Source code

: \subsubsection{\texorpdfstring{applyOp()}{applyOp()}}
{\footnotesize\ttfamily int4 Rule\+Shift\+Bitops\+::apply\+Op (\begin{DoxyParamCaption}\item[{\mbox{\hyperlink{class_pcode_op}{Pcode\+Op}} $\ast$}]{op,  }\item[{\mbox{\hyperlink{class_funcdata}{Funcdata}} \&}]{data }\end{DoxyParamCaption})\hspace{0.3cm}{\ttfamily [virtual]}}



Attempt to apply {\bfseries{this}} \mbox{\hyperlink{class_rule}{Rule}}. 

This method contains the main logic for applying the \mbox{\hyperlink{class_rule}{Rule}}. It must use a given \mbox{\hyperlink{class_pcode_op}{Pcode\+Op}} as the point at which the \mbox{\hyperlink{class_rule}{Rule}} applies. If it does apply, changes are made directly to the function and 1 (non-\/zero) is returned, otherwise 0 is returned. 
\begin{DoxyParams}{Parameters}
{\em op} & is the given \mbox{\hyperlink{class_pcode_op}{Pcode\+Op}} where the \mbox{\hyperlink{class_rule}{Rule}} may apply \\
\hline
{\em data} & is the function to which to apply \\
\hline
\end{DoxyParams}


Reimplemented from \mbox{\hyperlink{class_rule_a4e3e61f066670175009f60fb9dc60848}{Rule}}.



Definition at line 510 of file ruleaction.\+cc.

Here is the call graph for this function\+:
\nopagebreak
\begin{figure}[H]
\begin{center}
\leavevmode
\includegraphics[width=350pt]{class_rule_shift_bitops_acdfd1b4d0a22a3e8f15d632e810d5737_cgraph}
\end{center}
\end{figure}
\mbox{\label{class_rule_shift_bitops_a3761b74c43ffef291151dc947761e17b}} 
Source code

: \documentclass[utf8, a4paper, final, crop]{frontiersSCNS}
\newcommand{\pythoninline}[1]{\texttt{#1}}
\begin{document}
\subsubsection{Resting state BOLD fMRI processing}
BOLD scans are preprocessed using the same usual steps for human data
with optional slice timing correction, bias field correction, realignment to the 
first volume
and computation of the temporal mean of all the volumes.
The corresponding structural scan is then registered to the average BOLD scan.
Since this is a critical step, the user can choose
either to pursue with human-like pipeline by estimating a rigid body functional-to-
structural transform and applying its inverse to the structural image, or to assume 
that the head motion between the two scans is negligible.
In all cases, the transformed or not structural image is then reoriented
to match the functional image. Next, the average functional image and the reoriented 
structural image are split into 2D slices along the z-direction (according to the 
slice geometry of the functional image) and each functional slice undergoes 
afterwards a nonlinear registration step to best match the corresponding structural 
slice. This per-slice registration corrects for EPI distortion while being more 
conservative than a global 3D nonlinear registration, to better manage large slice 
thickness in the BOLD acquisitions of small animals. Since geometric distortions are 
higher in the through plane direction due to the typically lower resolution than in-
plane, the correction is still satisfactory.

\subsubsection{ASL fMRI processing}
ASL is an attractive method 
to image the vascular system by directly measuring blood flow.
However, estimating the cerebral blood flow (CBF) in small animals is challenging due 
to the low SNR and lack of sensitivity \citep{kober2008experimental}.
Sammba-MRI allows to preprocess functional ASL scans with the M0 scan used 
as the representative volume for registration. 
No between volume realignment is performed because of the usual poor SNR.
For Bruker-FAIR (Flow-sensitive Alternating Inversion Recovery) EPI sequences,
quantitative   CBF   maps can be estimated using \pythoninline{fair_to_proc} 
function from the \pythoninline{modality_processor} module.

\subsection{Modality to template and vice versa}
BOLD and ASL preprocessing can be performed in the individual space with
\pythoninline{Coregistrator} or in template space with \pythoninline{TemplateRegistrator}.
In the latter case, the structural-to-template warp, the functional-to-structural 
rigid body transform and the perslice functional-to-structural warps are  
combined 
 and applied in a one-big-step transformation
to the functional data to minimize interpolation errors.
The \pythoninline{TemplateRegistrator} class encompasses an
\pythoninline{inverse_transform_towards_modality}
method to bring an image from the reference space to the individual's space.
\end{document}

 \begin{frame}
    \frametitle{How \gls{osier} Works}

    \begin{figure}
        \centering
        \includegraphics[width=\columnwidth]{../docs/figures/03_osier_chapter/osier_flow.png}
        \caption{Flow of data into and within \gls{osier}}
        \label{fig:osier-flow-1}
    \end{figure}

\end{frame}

**EXERCISE DETAILS:** Give the records again, complete and exact.

**RESPONSE TO THIS EXERCISE:**
Source code

: \subsubsection{\texorpdfstring{applyOp()}{applyOp()}}
{\footnotesize\ttfamily int4 Rule\+Shift\+Bitops\+::apply\+Op (\begin{DoxyParamCaption}\item[{\mbox{\hyperlink{class_pcode_op}{Pcode\+Op}} $\ast$}]{op,  }\item[{\mbox{\hyperlink{class_funcdata}{Funcdata}} \&}]{data }\end{DoxyParamCaption})\hspace{0.3cm}{\ttfamily [virtual]}}



Attempt to apply {\bfseries{this}} \mbox{\hyperlink{class_rule}{Rule}}. 

This method contains the main logic for applying the \mbox{\hyperlink{class_rule}{Rule}}. It must use a given \mbox{\hyperlink{class_pcode_op}{Pcode\+Op}} as the point at which the \mbox{\hyperlink{class_rule}{Rule}} applies. If it does apply, changes are made directly to the function and 1 (non-\/zero) is returned, otherwise 0 is returned. 
\begin{DoxyParams}{Parameters}
{\em op} & is the given \mbox{\hyperlink{class_pcode_op}{Pcode\+Op}} where the \mbox{\hyperlink{class_rule}{Rule}} may apply \\
\hline
{\em data} & is the function to which to apply \\
\hline
\end{DoxyParams}


Reimplemented from \mbox{\hyperlink{class_rule_a4e3e61f066670175009f60fb9dc60848}{Rule}}.



Definition at line 510 of file ruleaction.\+cc.

Here is the call graph for this function\+:
\nopagebreak
\begin{figure}[H]
\begin{center}
\leavevmode
\includegraphics[width=350pt]{class_rule_shift_bitops_acdfd1b4d0a22a3e8f15d632e810d5737_cgraph}
\end{center}
\end{figure}
\mbox{\label{class_rule_shift_bitops_a3761b74c43ffef291151dc947761e17b}} 
Source code

: \documentclass[utf8, a4paper, final, crop]{frontiersSCNS}
\newcommand{\pythoninline}[1]{\texttt{#1}}
\begin{document}
\subsubsection{Resting state BOLD fMRI processing}
BOLD scans are preprocessed using the same usual steps for human data
with optional slice timing correction, bias field correction, realignment to the 
first volume
and computation of the temporal mean of all the volumes.
The corresponding structural scan is then registered to the average BOLD scan.
Since this is a critical step, the user can choose
either to pursue with human-like pipeline by estimating a rigid body functional-to-
structural transform and applying its inverse to the structural image, or to assume 
that the head motion between the two scans is negligible.
In all cases, the transformed or not structural image is then reoriented
to match the functional image. Next, the average functional image and the reoriented 
structural image are split into 2D slices along the z-direction (according to the 
slice geometry of the functional image) and each functional slice undergoes 
afterwards a nonlinear registration step to best match the corresponding structural 
slice. This per-slice registration corrects for EPI distortion while being more 
conservative than a global 3D nonlinear registration, to better manage large slice 
thickness in the BOLD acquisitions of small animals. Since geometric distortions are 
higher in the through plane direction due to the typically lower resolution than in-
plane, the correction is still satisfactory.

\subsubsection{ASL fMRI processing}
ASL is an attractive method 
to image the vascular system by directly measuring blood flow.
However, estimating the cerebral blood flow (CBF) in small animals is challenging due 
to the low SNR and lack of sensitivity \citep{kober2008experimental}.
Sammba-MRI allows to preprocess functional ASL scans with the M0 scan used 
as the representative volume for registration. 
No between volume realignment is performed because of the usual poor SNR.
For Bruker-FAIR (Flow-sensitive Alternating Inversion Recovery) EPI sequences,
quantitative   CBF   maps can be estimated using \pythoninline{fair_to_proc} 
function from the \pythoninline{modality_processor} module.

\subsection{Modality to template and vice versa}
BOLD and ASL preprocessing can be performed in the individual space with
\pythoninline{Coregistrator} or in template space with \pythoninline{TemplateRegistrator}.
In the latter case, the structural-to-template warp, the functional-to-structural 
rigid body transform and the perslice functional-to-structural warps are  
combined 
 and applied in a one-big-step transformation
to the functional data to minimize interpolation errors.
The \pythoninline{TemplateRegistrator} class encompasses an
\pythoninline{inverse_transform_towards_modality}
method to bring an image from the reference space to the individual's space.
\end{document}

 \begin{frame}
    \frametitle{How \gls{osier} Works}

    \begin{figure}
        \centering
        \includegraphics[width=\columnwidth]{../docs/figures/03_osier_chapter/osier_flow.png}
        \caption{Flow of data into and within \gls{osier}}
        \label{fig:osier-flow-1}
    \end{figure}

\end{frame}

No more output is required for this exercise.